◆ Records supplied
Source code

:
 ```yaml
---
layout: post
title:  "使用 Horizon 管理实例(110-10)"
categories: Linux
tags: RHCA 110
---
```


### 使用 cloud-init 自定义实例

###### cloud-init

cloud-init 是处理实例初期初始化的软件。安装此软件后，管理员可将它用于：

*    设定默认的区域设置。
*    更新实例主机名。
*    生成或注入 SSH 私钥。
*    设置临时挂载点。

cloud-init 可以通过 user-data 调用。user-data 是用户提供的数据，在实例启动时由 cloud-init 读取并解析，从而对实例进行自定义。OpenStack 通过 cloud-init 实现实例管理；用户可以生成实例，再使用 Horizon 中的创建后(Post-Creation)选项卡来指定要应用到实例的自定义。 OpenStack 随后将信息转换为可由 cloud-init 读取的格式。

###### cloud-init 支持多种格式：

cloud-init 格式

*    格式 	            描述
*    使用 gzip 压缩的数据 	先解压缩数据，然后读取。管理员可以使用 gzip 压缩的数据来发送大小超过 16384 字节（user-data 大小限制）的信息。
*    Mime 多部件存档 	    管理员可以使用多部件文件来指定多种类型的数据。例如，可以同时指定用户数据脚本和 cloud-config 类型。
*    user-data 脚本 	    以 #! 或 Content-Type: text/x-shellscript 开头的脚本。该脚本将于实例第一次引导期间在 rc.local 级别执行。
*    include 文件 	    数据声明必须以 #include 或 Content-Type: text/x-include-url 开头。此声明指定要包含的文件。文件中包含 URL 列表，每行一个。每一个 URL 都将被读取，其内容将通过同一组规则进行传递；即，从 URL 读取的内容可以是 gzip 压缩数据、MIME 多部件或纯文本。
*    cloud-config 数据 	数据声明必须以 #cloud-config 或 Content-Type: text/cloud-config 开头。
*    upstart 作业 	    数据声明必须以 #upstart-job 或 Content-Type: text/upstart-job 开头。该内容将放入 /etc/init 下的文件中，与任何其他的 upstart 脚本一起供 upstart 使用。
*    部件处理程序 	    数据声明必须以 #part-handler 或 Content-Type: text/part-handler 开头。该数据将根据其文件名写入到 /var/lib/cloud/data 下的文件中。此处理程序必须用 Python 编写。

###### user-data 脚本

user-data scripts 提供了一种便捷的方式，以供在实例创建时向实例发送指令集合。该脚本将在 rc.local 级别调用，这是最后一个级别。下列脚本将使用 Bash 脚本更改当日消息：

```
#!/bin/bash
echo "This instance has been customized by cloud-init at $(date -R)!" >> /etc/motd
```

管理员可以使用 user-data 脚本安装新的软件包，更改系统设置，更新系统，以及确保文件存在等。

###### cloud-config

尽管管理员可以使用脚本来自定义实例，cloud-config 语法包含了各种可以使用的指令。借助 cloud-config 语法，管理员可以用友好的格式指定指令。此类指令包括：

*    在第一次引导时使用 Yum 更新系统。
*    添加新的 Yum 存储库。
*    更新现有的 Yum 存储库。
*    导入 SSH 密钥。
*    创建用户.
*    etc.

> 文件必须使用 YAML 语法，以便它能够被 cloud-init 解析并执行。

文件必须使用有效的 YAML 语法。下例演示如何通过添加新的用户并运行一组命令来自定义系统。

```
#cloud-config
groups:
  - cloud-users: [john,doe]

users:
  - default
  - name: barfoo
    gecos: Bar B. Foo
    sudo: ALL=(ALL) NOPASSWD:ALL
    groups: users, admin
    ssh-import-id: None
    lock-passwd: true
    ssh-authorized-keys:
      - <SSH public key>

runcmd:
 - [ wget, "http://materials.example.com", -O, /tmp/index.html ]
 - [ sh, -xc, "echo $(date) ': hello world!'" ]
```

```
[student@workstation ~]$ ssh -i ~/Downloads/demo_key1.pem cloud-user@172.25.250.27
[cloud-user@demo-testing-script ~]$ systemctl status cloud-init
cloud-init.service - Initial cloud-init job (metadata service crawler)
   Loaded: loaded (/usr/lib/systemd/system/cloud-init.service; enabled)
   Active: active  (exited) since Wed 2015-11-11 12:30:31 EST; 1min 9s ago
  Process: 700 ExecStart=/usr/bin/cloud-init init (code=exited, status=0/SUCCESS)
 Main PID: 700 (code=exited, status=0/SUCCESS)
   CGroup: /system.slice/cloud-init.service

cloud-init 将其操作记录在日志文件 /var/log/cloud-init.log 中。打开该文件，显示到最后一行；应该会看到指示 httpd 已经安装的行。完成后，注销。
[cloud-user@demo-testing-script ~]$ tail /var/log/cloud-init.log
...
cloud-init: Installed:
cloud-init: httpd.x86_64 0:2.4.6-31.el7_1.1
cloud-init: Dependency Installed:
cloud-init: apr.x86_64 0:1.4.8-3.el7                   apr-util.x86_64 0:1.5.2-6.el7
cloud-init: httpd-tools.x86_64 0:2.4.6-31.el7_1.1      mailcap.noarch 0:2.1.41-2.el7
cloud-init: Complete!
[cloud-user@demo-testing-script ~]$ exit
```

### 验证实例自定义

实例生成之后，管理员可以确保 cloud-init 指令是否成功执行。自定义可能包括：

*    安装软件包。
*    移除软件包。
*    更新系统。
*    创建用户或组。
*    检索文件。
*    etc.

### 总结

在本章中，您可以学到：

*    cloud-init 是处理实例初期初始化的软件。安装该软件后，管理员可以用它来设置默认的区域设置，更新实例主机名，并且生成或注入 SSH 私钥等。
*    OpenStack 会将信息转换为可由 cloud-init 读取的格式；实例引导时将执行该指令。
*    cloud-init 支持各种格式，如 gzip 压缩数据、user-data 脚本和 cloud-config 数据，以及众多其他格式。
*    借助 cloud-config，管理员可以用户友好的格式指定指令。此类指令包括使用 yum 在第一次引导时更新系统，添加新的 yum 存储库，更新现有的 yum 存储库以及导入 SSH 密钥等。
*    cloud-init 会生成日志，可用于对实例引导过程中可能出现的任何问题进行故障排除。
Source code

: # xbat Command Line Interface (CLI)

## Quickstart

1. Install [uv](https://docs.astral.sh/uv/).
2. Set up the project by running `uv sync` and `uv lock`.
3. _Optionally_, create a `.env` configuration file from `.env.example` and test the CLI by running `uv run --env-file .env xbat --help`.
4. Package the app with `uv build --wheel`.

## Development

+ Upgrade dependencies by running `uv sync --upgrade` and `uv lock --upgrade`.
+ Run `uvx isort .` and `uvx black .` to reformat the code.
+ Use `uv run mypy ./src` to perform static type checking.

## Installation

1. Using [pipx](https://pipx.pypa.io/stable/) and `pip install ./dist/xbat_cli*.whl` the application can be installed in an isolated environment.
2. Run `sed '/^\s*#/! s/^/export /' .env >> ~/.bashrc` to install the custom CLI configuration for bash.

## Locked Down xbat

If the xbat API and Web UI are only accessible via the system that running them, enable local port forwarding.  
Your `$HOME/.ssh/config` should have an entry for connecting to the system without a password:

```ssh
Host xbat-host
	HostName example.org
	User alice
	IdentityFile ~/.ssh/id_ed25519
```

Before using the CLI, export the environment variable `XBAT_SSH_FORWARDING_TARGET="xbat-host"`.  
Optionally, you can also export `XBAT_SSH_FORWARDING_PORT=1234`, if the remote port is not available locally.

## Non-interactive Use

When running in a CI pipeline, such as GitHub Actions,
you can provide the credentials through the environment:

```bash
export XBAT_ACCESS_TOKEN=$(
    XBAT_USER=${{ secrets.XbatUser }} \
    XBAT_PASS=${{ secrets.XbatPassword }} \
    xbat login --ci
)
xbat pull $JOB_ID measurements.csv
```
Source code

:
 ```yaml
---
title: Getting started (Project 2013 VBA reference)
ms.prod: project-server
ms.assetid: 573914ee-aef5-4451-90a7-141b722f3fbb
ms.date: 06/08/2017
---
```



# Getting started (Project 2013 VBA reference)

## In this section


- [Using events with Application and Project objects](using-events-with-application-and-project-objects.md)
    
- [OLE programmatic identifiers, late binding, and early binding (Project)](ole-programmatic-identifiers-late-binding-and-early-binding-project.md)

◆ Task details
The lines from the first of the entries through the line holding "gzip 压缩数据、MIME 多部件或纯文本。" are to be restated word for word, and no others.

◆ Expected answer
Source code

:
 ```yaml
---
layout: post
title:  "使用 Horizon 管理实例(110-10)"
categories: Linux
tags: RHCA 110
---
```


### 使用 cloud-init 自定义实例

###### cloud-init

cloud-init 是处理实例初期初始化的软件。安装此软件后，管理员可将它用于：

*    设定默认的区域设置。
*    更新实例主机名。
*    生成或注入 SSH 私钥。
*    设置临时挂载点。

cloud-init 可以通过 user-data 调用。user-data 是用户提供的数据，在实例启动时由 cloud-init 读取并解析，从而对实例进行自定义。OpenStack 通过 cloud-init 实现实例管理；用户可以生成实例，再使用 Horizon 中的创建后(Post-Creation)选项卡来指定要应用到实例的自定义。 OpenStack 随后将信息转换为可由 cloud-init 读取的格式。

###### cloud-init 支持多种格式：

cloud-init 格式

*    格式 	            描述
*    使用 gzip 压缩的数据 	先解压缩数据，然后读取。管理员可以使用 gzip 压缩的数据来发送大小超过 16384 字节（user-data 大小限制）的信息。
*    Mime 多部件存档 	    管理员可以使用多部件文件来指定多种类型的数据。例如，可以同时指定用户数据脚本和 cloud-config 类型。
*    user-data 脚本 	    以 #! 或 Content-Type: text/x-shellscript 开头的脚本。该脚本将于实例第一次引导期间在 rc.local 级别执行。
*    include 文件 	    数据声明必须以 #include 或 Content-Type: text/x-include-url 开头。此声明指定要包含的文件。文件中包含 URL 列表，每行一个。每一个 URL 都将被读取，其内容将通过同一组规则进行传递；即，从 URL 读取的内容可以是 gzip 压缩数据、MIME 多部件或纯文本。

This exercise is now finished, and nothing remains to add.